Despite being one of few to make the successful transition from child to adult actor, Asher always fiercely discouraged her own three children from going into the business.

“I saw so many child actors go through such terrible times. When you are that young it’s dangerous. You go for an audition and if you fail it’s because of who you are. You are the wrong shape or not good enough. I would have hated any of my children to go through it.

“Many times I’ve had lovely tempting offers for them to play one of my children. I always said no because they wouldn’t have known what they were doing, it would have been boring, and I didn’t want them to enter into it until they knew exactly what it was all about.”

Asher, who grew up in homes in Great Portland Street and Wimpole Street, praises her own parents’ attitude to her early fame and credits them with keeping her feet on the ground – no mean feat considering she dated Paul McCartney for several years during the height of Beatlemania.

“I got away with it. My parents said ‘it’s just a hobby, do your schoolwork. It was very much to the side, although inside I knew it’s what I wanted to do forever. I never went to drama school, I learned on set from directors and watching other actors.”

So it was somewhat sheepishly that Katie finally admitted she wanted to act.

“She was probably sheepish because I’d been so violently against it and said ‘do something sensible, get a decent education’. but at least by time she decided to give it a go she knew only too well the pitfalls.”

Now she admits to mixed feelings that left her secretly pleased Katie had joined her in a job she’s always loved.

“Acting can be so difficult but also so wonderful. It’s given me an extremely happy professional life and I’m so lucky to do a job I enjoy. When it goes right there is nothing like it.”

Although she doesn’t remember a time when she wasn’t “known”, she muses that she’s “sort of used to it”.

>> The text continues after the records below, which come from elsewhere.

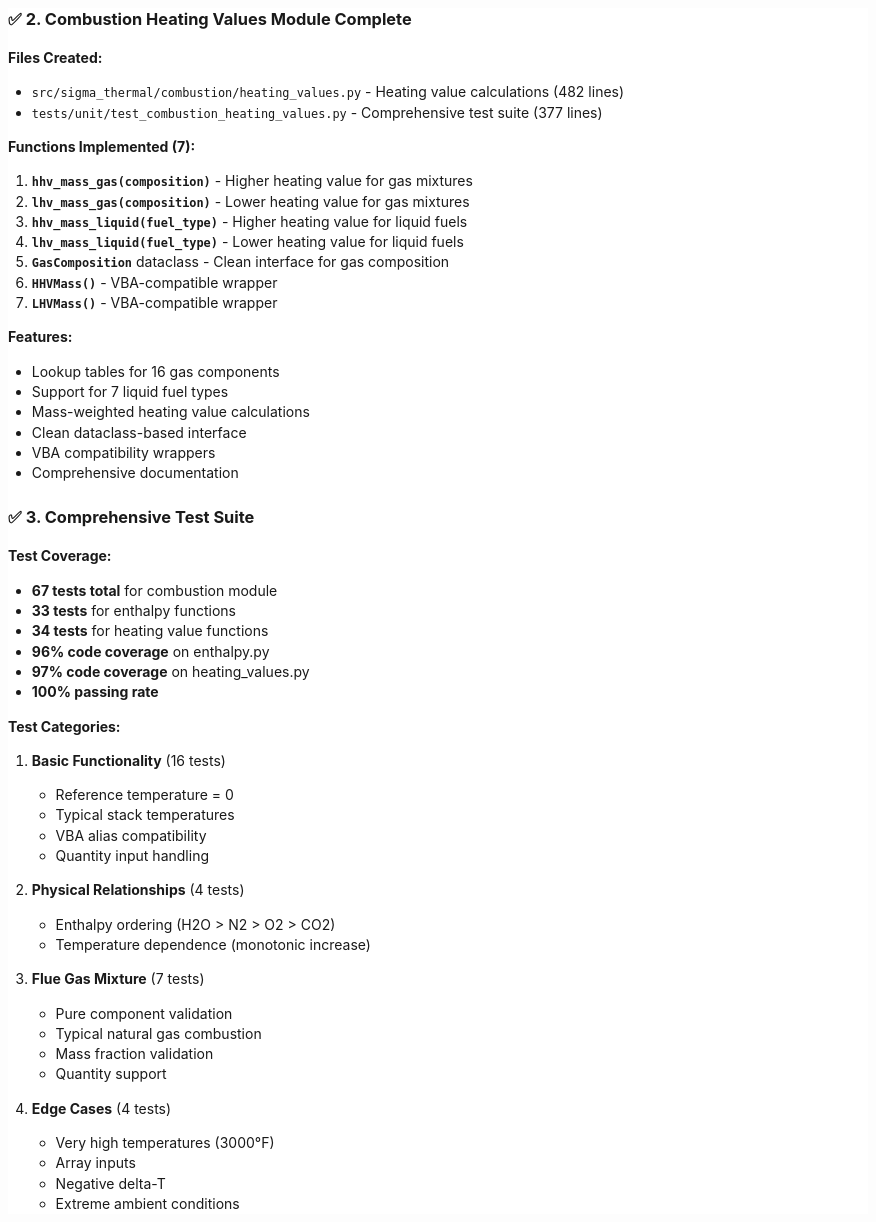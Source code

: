 ### ✅ 2. Combustion Heating Values Module Complete

**Files Created:**
- `src/sigma_thermal/combustion/heating_values.py` - Heating value calculations (482 lines)
- `tests/unit/test_combustion_heating_values.py` - Comprehensive test suite (377 lines)

**Functions Implemented (7):**
1. **`hhv_mass_gas(composition)`** - Higher heating value for gas mixtures
2. **`lhv_mass_gas(composition)`** - Lower heating value for gas mixtures
3. **`hhv_mass_liquid(fuel_type)`** - Higher heating value for liquid fuels
4. **`lhv_mass_liquid(fuel_type)`** - Lower heating value for liquid fuels
5. **`GasComposition`** dataclass - Clean interface for gas composition
6. **`HHVMass()`** - VBA-compatible wrapper
7. **`LHVMass()`** - VBA-compatible wrapper

**Features:**
- Lookup tables for 16 gas components
- Support for 7 liquid fuel types
- Mass-weighted heating value calculations
- Clean dataclass-based interface
- VBA compatibility wrappers
- Comprehensive documentation

### ✅ 3. Comprehensive Test Suite

**Test Coverage:**
- **67 tests total** for combustion module
- **33 tests** for enthalpy functions
- **34 tests** for heating value functions
- **96% code coverage** on enthalpy.py
- **97% code coverage** on heating_values.py
- **100% passing rate**

**Test Categories:**
1. **Basic Functionality** (16 tests)
   - Reference temperature = 0
   - Typical stack temperatures
   - VBA alias compatibility
   - Quantity input handling

2. **Physical Relationships** (4 tests)
   - Enthalpy ordering (H2O > N2 > O2 > CO2)
   - Temperature dependence (monotonic increase)

3. **Flue Gas Mixture** (7 tests)
   - Pure component validation
   - Typical natural gas combustion
   - Mass fraction validation
   - Quantity support

4. **Edge Cases** (4 tests)
   - Very high temperatures (3000°F)
   - Array inputs
   - Negative delta-T
   - Extreme ambient conditions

“It’s been in waves. The recognisability quotient goes up when you’re on TV whereas if you are in a play everyone thinks you are dead or retired.”

And after having children (with cartoonist Gerald Scarfe) she realised that acting was, finally, just a job.

“When you have kids everything else in life becomes less important. You realise it’s all water under the bridge.”

Asher has always had other outlets, including her successful cake business and it was an act of political altruism that led her to meet her husband.

After receiving a begging letter from Private Eye in the late ‘60s she donated £100 to help with their numerous libel suits.

She has since received dividends, a case of wine and an invite to the 10th anniversary party where she met Scarfe.

“I wanted to help because I believe strongly in what they were doing, exposing government wrongdoing and hypocrisy.

They invited me to a party during a Labour Party conference which Gerald was covering, drawing politicians, He was incredibly good looking, talented, funny and charming, and it just went from there.”

The Gathered Leaves runs at the Park Theatre from July 15 to August 15.